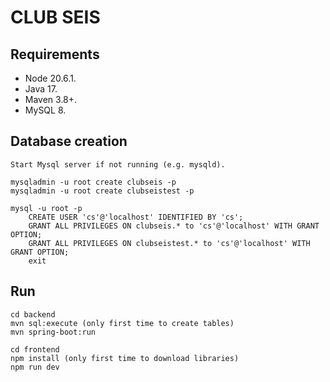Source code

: # CLUB SEIS

## Requirements

- Node 20.6.1.
- Java 17.
- Maven 3.8+.
- MySQL 8.

## Database creation

```
Start Mysql server if not running (e.g. mysqld).

mysqladmin -u root create clubseis -p
mysqladmin -u root create clubseistest -p

mysql -u root -p
    CREATE USER 'cs'@'localhost' IDENTIFIED BY 'cs';
    GRANT ALL PRIVILEGES ON clubseis.* to 'cs'@'localhost' WITH GRANT OPTION;
    GRANT ALL PRIVILEGES ON clubseistest.* to 'cs'@'localhost' WITH GRANT OPTION;
    exit
```

## Run

```
cd backend
mvn sql:execute (only first time to create tables)
mvn spring-boot:run

cd frontend
npm install (only first time to download libraries)
npm run dev
```
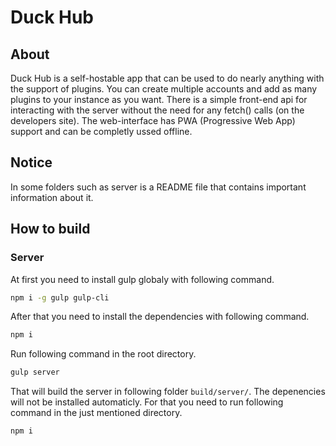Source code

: # Duck Hub

## About

Duck Hub is a self-hostable app that can be used to do nearly anything with the support of plugins. You can create multiple accounts and add as many plugins to your instance as you want. There is a simple front-end api for interacting with the server without the need for any fetch() calls (on the developers site). The web-interface has PWA (Progressive Web App) support and can be completly ussed offline.

## Notice

In some folders such as server is a README file that contains important information about it.

## How to build

### Server

At first you need to install gulp globaly with following command.

```bash
npm i -g gulp gulp-cli
```

After that you need to install the dependencies with following command.

```bash
npm i
```

Run following command in the root directory.

```bash
gulp server
```

That will build the server in following folder `build/server/`. The depenencies will not be installed automaticly. For that you need to run following command in the just mentioned directory.

```bash
npm i
```

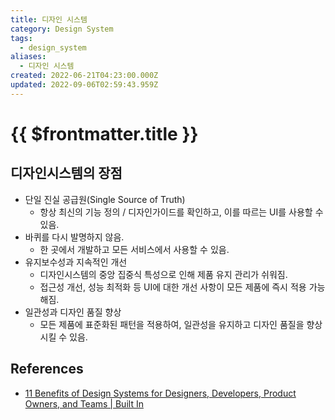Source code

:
 ```yaml
---
title: 디자인 시스템
category: Design System
tags:
  - design_system
aliases:
  - 디자인 시스템
created: 2022-06-21T04:23:00.000Z
updated: 2022-09-06T02:59:43.959Z
---
```


# {{ $frontmatter.title }}

## 디자인시스템의 장점

- 단일 진실 공급원(Single Source of Truth)
  - 항상 최신의 기능 정의 / 디자인가이드를 확인하고, 이를 따르는 UI를 사용할 수 있음.
- 바퀴를 다시 발명하지 않음.
  - 한 곳에서 개발하고 모든 서비스에서 사용할 수 있음.
- 유지보수성과 지속적인 개선
  - 디자인시스템의 중앙 집중식 특성으로 인해 제품 유지 관리가 쉬워짐.
  - 접근성 개선, 성능 최적화 등 UI에 대한 개선 사항이 모든 제품에 즉시 적용 가능해짐.
- 일관성과 디자인 품질 향상
  - 모든 제품에 표준화된 패턴을 적용하여, 일관성을 유지하고 디자인 품질을 향상시킬 수 있음.

## References

- [11 Benefits of Design Systems for Designers, Developers, Product Owners, and Teams | Built In](https://builtin.com/design-ux/11-benefits-design-systems)
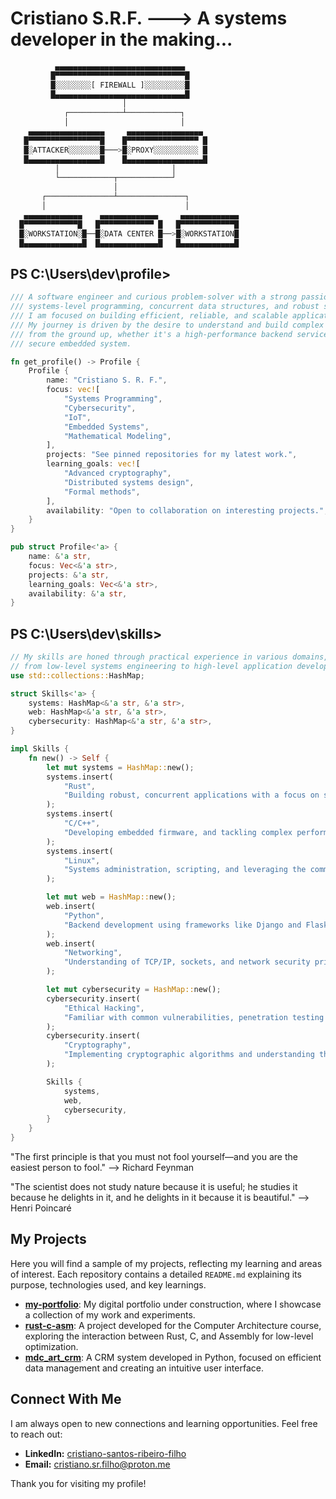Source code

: # Cristiano S.R.F. ---> A systems developer in the making... 
```rust
          ▄▄▄▄▄▄▄▄▄▄▄▄▄▄▄▄▄▄▄▄▄▄▄▄▄▄▄▄▄
         █▀▀▀▀▀▀▀▀▀▀▀▀▀▀▀▀▀▀▀▀▀▀▀▀▀▀▀▀▀█
         █░░░░░░░░[ FIREWALL ]░░░░░░░░░█
         █▄▄▄▄▄▄▄▄▄▄▄▄▄▄▄▄▄▄▄▄▄▄▄▄▄▄▄▄▄█
                         │
            ┌────────────┴────────────┐
            │                         │
    ▄▄▄▄▄▄▄▄▄▄▄▄▄▄▄▄▄     ▄▄▄▄▄▄▄▄▄▄▄▄▄▄▄▄▄
   █▀▀▀▀▀▀▀▀▀▀▀▀▀▀▀▀█    █▀▀▀▀▀▀▀▀▀▀▀▀▀▀▀▀ █
   █░ATTACKER░░░░░░░█───>█░PROXY░░░░░░░░░░ █
   █▄▄▄▄▄▄▄▄▄▄▄▄▄▄▄▄█    █▄▄▄▄▄▄▄▄▄▄▄▄▄▄▄▄▄█
          │                         │
          └────────────┬────────────┘
                       │
       ┌───────────────┴───────────────┐
       │                               │
   ▄▄▄▄▄▄▄▄▄▄▄▄▄    ▄▄▄▄▄▄▄▄▄▄▄▄▄     ▄▄▄▄▄▄▄▄▄▄▄▄▄
  █▀▀▀▀▀▀▀▀▀▀▀▀█   █▀▀▀▀▀▀▀▀▀▀▀▀ █   █▀▀▀▀▀▀▀▀▀▀▀▀█
  █░WORKSTATION░█──█░DATA CENTER █──>█░WORKSTATION█
  █▄▄▄▄▄▄▄▄▄▄▄▄▄█  █▄▄▄▄▄▄▄▄▄▄▄▄▄█   █▄▄▄▄▄▄▄▄▄▄▄▄█
```
## PS C:\Users\dev\profile>
```rust
/// A software engineer and curious problem-solver with a strong passion for
/// systems-level programming, concurrent data structures, and robust security.
/// I am focused on building efficient, reliable, and scalable applications.
/// My journey is driven by the desire to understand and build complex systems
/// from the ground up, whether it's a high-performance backend service or a
/// secure embedded system.

fn get_profile() -> Profile {
    Profile {
        name: "Cristiano S. R. F.",
        focus: vec![
            "Systems Programming",
            "Cybersecurity",
            "IoT",
            "Embedded Systems",
            "Mathematical Modeling",
        ],
        projects: "See pinned repositories for my latest work.",
        learning_goals: vec![
            "Advanced cryptography",
            "Distributed systems design",
            "Formal methods",
        ],
        availability: "Open to collaboration on interesting projects.",
    }
}

pub struct Profile<'a> {
    name: &'a str,
    focus: Vec<&'a str>,
    projects: &'a str,
    learning_goals: Vec<&'a str>,
    availability: &'a str,
}
```
## PS C:\Users\dev\skills>
```rust
// My skills are honed through practical experience in various domains,
// from low-level systems engineering to high-level application development.
use std::collections::HashMap;

struct Skills<'a> {
    systems: HashMap<&'a str, &'a str>,
    web: HashMap<&'a str, &'a str>,
    cybersecurity: HashMap<&'a str, &'a str>,
}

impl Skills {
    fn new() -> Self {
        let mut systems = HashMap::new();
        systems.insert(
            "Rust",
            "Building robust, concurrent applications with a focus on safety and memory management. Experience with async/await, embedded systems, and creating CLI tools.",
        );
        systems.insert(
            "C/C++",
            "Developing embedded firmware, and tackling complex performance challenges. I focus on writing clean, efficient, and well-documented low-level code.",
        );
        systems.insert(
            "Linux",
            "Systems administration, scripting, and leveraging the command line for automation and development workflows.",
        );

        let mut web = HashMap::new();
        web.insert(
            "Python",
            "Backend development using frameworks like Django and Flask, data processing, automation, and scripting. I prioritize clean, readable, and maintainable code.",
        );
        web.insert(
            "Networking",
            "Understanding of TCP/IP, sockets, and network security principles. Building network applications and services.",
        );

        let mut cybersecurity = HashMap::new();
        cybersecurity.insert(
            "Ethical Hacking",
            "Familiar with common vulnerabilities, penetration testing methodologies, and defensive programming.",
        );
        cybersecurity.insert(
            "Cryptography",
            "Implementing cryptographic algorithms and understanding their principles for secure communication.",
        );

        Skills {
            systems,
            web,
            cybersecurity,
        }
    }
}
```

"The first principle is that you must not fool yourself—and you are the easiest person to fool." —> Richard Feynman

"The scientist does not study nature because it is useful; he studies it because he delights in it, and he delights in it because it is beautiful." —> Henri Poincaré

## My Projects

Here you will find a sample of my projects, reflecting my learning and areas of interest. Each repository contains a detailed `README.md` explaining its purpose, technologies used, and key learnings.

*   **[my-portfolio](https://github.com/cristiano-s-r-filho/my-portfolio)**: My digital portfolio under construction, where I showcase a collection of my work and experiments.
*   **[rust-c-asm](https://github.com/cristiano-s-r-filho/rust-c-asm)**: A project developed for the Computer Architecture course, exploring the interaction between Rust, C, and Assembly for low-level optimization.
*   **[mdc_art_crm](https://github.com/cristiano-s-r-filho/mdc_art_crm)**: A CRM system developed in Python, focused on efficient data management and creating an intuitive user interface.

## Connect With Me

I am always open to new connections and learning opportunities. Feel free to reach out:

*   **LinkedIn:** [cristiano-santos-ribeiro-filho](https://www.linkedin.com/in/cristiano-santos-ribeiro-filho-1bb5272bb/)
*   **Email:** cristiano.sr.filho@proton.me

Thank you for visiting my profile!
--- --- ---
Across the listing, count the lines that contain "focused". Nothing but the number should be returned.

### Exercise response:
2